[Collection entries]
========================================================================

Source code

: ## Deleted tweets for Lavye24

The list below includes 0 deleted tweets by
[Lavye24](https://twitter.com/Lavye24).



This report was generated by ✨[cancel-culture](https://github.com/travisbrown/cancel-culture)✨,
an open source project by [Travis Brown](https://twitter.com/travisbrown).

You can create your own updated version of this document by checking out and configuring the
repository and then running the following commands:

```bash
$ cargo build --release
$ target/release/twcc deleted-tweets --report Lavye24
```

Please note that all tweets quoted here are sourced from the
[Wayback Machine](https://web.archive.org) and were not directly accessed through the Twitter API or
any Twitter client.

========================================================================

[TASK TO CARRY OUT] Every entry should be reproduced exactly, with no part omitted.

[ANSWER TO THE PROBLEM]
Source code

: ## Deleted tweets for Lavye24

The list below includes 0 deleted tweets by
[Lavye24](https://twitter.com/Lavye24).



This report was generated by ✨[cancel-culture](https://github.com/travisbrown/cancel-culture)✨,
an open source project by [Travis Brown](https://twitter.com/travisbrown).

You can create your own updated version of this document by checking out and configuring the
repository and then running the following commands:

```bash
$ cargo build --release
$ target/release/twcc deleted-tweets --report Lavye24
```

Please note that all tweets quoted here are sourced from the
[Wayback Machine](https://web.archive.org) and were not directly accessed through the Twitter API or
any Twitter client.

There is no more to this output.